The baron did not look at her as he spoke and she studied his profile as she considered, trying to imagine him with the weight back that he had lost, with colour in that lean, hard face and a gloss on that thick hair. He had been a very attractive man and his character still was. He might have autocratic tendencies, but he seemed understanding, intelligent and his actions, right from the start, had been gentlemanly and protective.

She would be in no danger from this man, she knew. But was it safe to stay, even for a few days? Safer than wandering around with no plan and no money, Julia told herself. ‘Thank you, my lord. I would appreciate that and I will do my utmost to assist you.’

‘Excellent. Shall we begin by being on rather less formal terms? My name is Will, I would like you to use it. May I call you Julia?’

In for a penny, in for a pound... ‘Yes,’ she said. ‘I would like that. Can you not discuss your thoughts with your...I mean, the man who will...’ Goodness, it was hard to think of a tactful way of saying, The man who will take over when you die.

‘My heir, you mean?’ His lips curled into a sardonic smile. ‘Cousin Henry Hadfield. He has no interest in the land. He wasted his inheritance from his father on enjoying himself in town until his mother finally reined him in. Not a bad youth at heart—but if I were to talk to him about elm tress and field boundaries he would think me all about in the head.’

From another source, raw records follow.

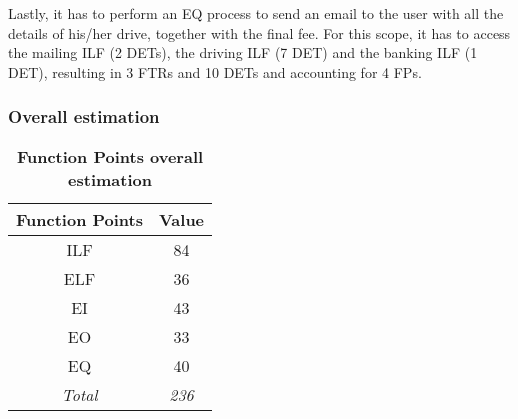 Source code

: Lastly, it has to perform an EQ process to send an email to the user with all the details of his/her drive, together with the final fee. For this scope, it has to access the mailing ILF (2 DETs), the driving ILF (7 DET) and the banking ILF (1 DET), resulting in 3 FTRs and 10 DETs and accounting for 4 FPs.


\subsubsection{Overall estimation}
\begin{longtable}{| c | c |}
	\caption{\textbf{Function Points overall estimation}} %
	\label{tab:fp_results}%
	\\ \hline %
	
	\textbf{Function Points } & \textbf{Value} \\ \hline
	ILF & 84 \\ \hline
	ELF & 36 \\ \hline
	EI & 43 \\ \hline
	EO & 33 \\ \hline
	EQ & 40 \\ \hline
	\emph{Total} & \emph{236} \\ \hline
\end{longtable} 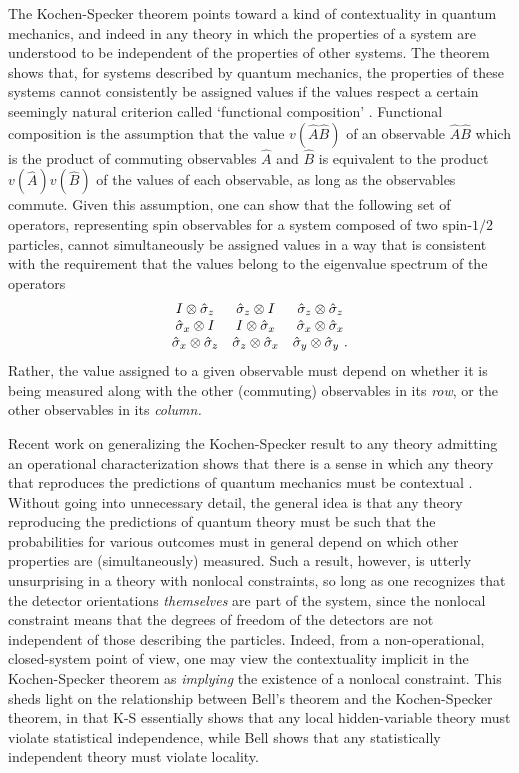 \documentclass[12pt]{article}%
\begin{document}
The Kochen-Specker theorem points toward a kind of contextuality in quantum
mechanics, and indeed in any theory in which the properties of a system are
understood to be independent of the properties of other systems. The theorem
shows that, for systems described by quantum mechanics, the properties of
these systems cannot consistently be assigned values if the values respect a
certain seemingly natural criterion called `functional composition'
\cite{Red89}. Functional composition is the assumption that the value
$v(\hat{A}\hat{B})$ of an observable $\hat{A}\hat{B}$ which is the product of
commuting observables $\hat{A}$ and $\hat{B}$ is equivalent to the product
$v(\hat{A})v(\hat{B})$ of the values of each observable, as long as the
observables commute. Given this assumption, one can show that the following
set of operators, representing spin observables for a system composed of two
spin-$1/2$ particles, cannot simultaneously be assigned values in a way that
is consistent with the requirement that the values belong to the eigenvalue
spectrum of the operators%
\begin{equation}%
\begin{array}
[c]{ccc}%
I\otimes\hat{\sigma}_{z} & \hat{\sigma}_{z}\otimes I & \hat{\sigma}_{z}%
\otimes\hat{\sigma}_{z}\\
\hat{\sigma}_{x}\otimes I & I\otimes\hat{\sigma}_{x} & \hat{\sigma}_{x}%
\otimes\hat{\sigma}_{x}\\
\hat{\sigma}_{x}\otimes\hat{\sigma}_{z} & \hat{\sigma}_{z}\otimes\hat{\sigma
}_{x} & \hat{\sigma}_{y}\otimes\hat{\sigma}_{y}\text{ .}%
\end{array}
\end{equation}
Rather, the value assigned to a given observable must depend on whether it is
being measured along with the other (commuting) observables in its \emph{row},
or the other observables in its \emph{column.}

Recent work on generalizing the Kochen-Specker result to any theory admitting
an operational characterization shows that there is a sense in which any
theory that reproduces the predictions of quantum mechanics must be contextual
\cite{Spek05}. Without going into unnecessary detail, the general idea is that
any theory reproducing the predictions of quantum theory must be such that the
probabilities for various outcomes must in general depend on which other
properties are (simultaneously) measured. Such a result, however, is utterly
unsurprising in a theory with nonlocal constraints, so long as one recognizes
that the detector orientations \emph{themselves} are part of the system, since
the nonlocal constraint means that the degrees of freedom of the detectors are
not independent of those describing the particles. Indeed, from a
non-operational, closed-system point of view, one may view the contextuality
implicit in the Kochen-Specker theorem as \emph{implying} the existence of a
nonlocal constraint. This sheds light on the relationship between Bell's
theorem and the Kochen-Specker theorem, in that K-S essentially shows that any
local hidden-variable theory must violate statistical independence, while Bell
shows that any statistically independent theory must violate locality.
\end{document}
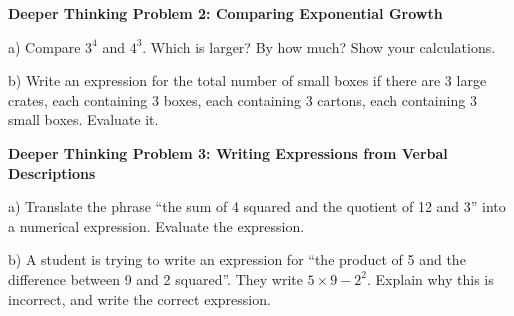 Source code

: \documentclass[12pt, letterpaper, fleqn]{article}
\begin{document}
\vspace{4mm}

\begin{tcolorbox}[colback=white, colframe=black, boxrule=1pt, arc=4mm, left=6mm, right=6mm, top=5mm, bottom=5mm]
\textbf{Deeper Thinking Problem 2: Comparing Exponential Growth}

\medskip

\noindent
a) Compare $3^4$ and $4^3$. Which is larger? By how much? Show your calculations.

\vspace{3cm}

\noindent
b) Write an expression for the total number of small boxes if there are 3 large crates, each containing 3 boxes, each containing 3 cartons, each containing 3 small boxes. Evaluate it.

\vspace{3cm}
\end{tcolorbox}
\vspace{0.5cm}
\begin{tcolorbox}[colback=white, colframe=black, boxrule=1pt, arc=4mm, left=6mm, right=6mm, top=5mm, bottom=5mm]
\textbf{Deeper Thinking Problem 3: Writing Expressions from Verbal Descriptions}

\medskip

\noindent
a) Translate the phrase ``the sum of 4 squared and the quotient of 12 and 3'' into a numerical expression. Evaluate the expression.

\vspace{3cm}

\noindent
b) A student is trying to write an expression for ``the product of 5 and the difference between 9 and 2 squared''. They write $5 \times 9 - 2^2$. Explain why this is incorrect, and write the correct expression.

\vspace{3cm}
\end{tcolorbox}
\newpage
\end{document}
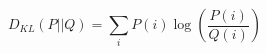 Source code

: \begin{equation}
    D_{KL}(P || Q) = \sum_{i} P(i) \log \left( \frac{P(i)}{Q(i)} \right)
    \label{eq:kld}
\end{equation} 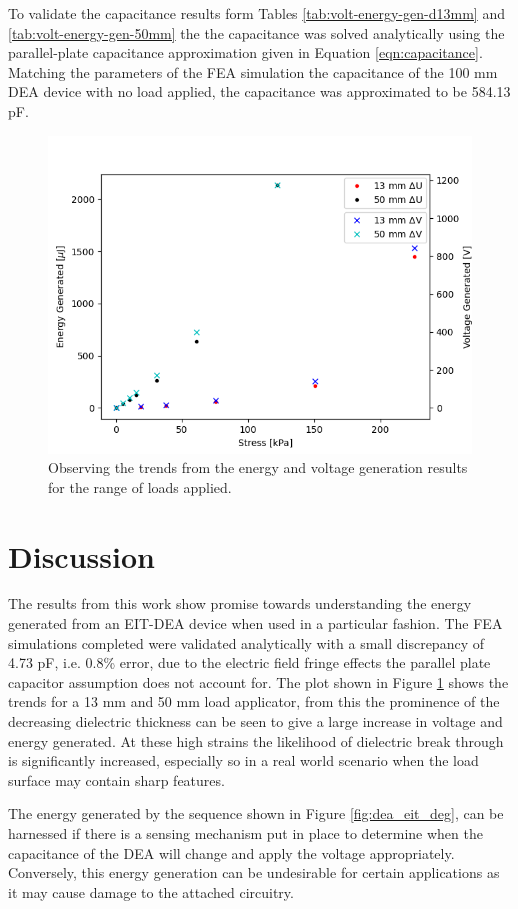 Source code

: To validate the capacitance results form Tables \ref{tab:volt-energy-gen-d13mm} and \ref{tab:volt-energy-gen-50mm} the the capacitance was solved analytically using the parallel-plate capacitance approximation given in Equation \ref{eqn:capacitance}. Matching the parameters of the FEA simulation the capacitance of the 100 mm DEA device with no load applied, the capacitance was approximated to be 584.13 pF.

\begin{figure}[H]
	\centering
	\includegraphics[width=0.6\linewidth]{Figures/plot_DEG_stress_vs_VgenUgen.png}
	\caption{Observing the trends from the energy and voltage generation results for the range of loads applied.}
	\label{fig:volt-energy-gen-13_and_50mm}
\end{figure}


\section{Discussion}
\label{sec:discussion}
The results from this work show promise towards understanding the energy generated from an EIT-DEA device when used in a particular fashion. The FEA simulations completed were validated analytically with a small discrepancy of 4.73 pF, i.e. 0.8\% error, due to the electric field fringe effects the parallel plate capacitor assumption does not account for. The plot shown in Figure \ref{fig:volt-energy-gen-13_and_50mm} shows the trends for a 13 mm and 50 mm load applicator, from this the prominence of the decreasing dielectric thickness can be seen to give a large increase in voltage and energy generated. At these high strains the likelihood of dielectric break through is significantly increased, especially so in a real world scenario when the load surface may contain sharp features.

The energy generated by the sequence shown in Figure \ref{fig:dea_eit_deg}, can be harnessed if there is a sensing mechanism put in place to determine when the capacitance of the DEA will change and apply the voltage appropriately. Conversely, this energy generation can be undesirable for certain applications as it may cause damage to the attached circuitry.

‘Most people would, frankly, if they aren’t practical landowners.’ Julia got up and strolled a little way so she could look down on the lake lying below to her right and the edge of the park with the plough-lands beyond to the left. ‘You have some long boundaries there. From all I have read elm grows fast and the roots go straight down and do not steal goodness from the crops or interfere with the plough. You raise a timber crop and waste no land. I have...I had started a nursery of cuttings from a neighbour’s trees.’

‘There’s some land that might do for that,’ Will said. ‘Shall we drive on and have a look?’

* * *

They spent all morning driving around the estate and Julia gradually relaxed in Will’s company. They did not agree about everything, but that, she supposed, was only to be expected and the mood was amiable as they finally returned to the house.

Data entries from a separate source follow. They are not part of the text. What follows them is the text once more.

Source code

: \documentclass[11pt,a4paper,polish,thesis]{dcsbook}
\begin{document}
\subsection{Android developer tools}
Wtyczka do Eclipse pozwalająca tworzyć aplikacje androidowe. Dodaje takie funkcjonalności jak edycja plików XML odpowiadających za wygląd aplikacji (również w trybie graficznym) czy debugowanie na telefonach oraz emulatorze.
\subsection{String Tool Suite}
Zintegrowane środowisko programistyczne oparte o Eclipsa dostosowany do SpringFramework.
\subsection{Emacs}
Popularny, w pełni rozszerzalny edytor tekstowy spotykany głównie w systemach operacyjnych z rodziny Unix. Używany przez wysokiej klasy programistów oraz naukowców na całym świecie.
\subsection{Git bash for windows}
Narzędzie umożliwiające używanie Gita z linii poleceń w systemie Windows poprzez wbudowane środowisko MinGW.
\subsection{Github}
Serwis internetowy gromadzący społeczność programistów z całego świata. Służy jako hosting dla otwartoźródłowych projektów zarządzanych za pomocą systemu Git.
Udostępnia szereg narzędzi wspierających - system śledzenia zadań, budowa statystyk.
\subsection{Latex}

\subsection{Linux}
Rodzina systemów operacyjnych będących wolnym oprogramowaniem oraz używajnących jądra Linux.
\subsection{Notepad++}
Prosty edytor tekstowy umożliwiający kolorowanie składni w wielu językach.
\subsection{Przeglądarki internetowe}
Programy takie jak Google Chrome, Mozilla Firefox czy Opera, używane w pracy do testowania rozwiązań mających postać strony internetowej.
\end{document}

‘I will take luncheon in my chamber, if you will excuse me. Then I have paperwork to see to in the library.’ Will surrendered his coat and hat to the butler. ‘Please feel free to explore the house as you wish. Or the pleasure grounds.’

* * *

It was a little like a fairy tale, Julia decided as she strolled through a rose garden. She had fled from evil and found herself in some enchanted place where the outside world did not intrude and everything conspired to make her comfortable and safe.

A gardener materialised at her side with knife and basket and asked which blooms she would like cutting for her chamber.

‘Oh, I had better not,’ she demurred.

‘Lord Dereham sent me.’ The man glanced towards the house and Julia saw the silhouette of a man watching her from one of the long windows. The baron in his study, she assumed.

‘Then thank you,’ she said and buried her face in the trusses of soft fragrance.

* * *

At dinner she mentioned the roses, but Will waved away her thanks with a gesture of his long fingers. ‘They are there to be enjoyed. What do you think of the gardens?’

‘They are lovely. And the vegetable gardens are quite the most wonderful I have ever seen. You even have a pinery—I confess to quite indecent envy!’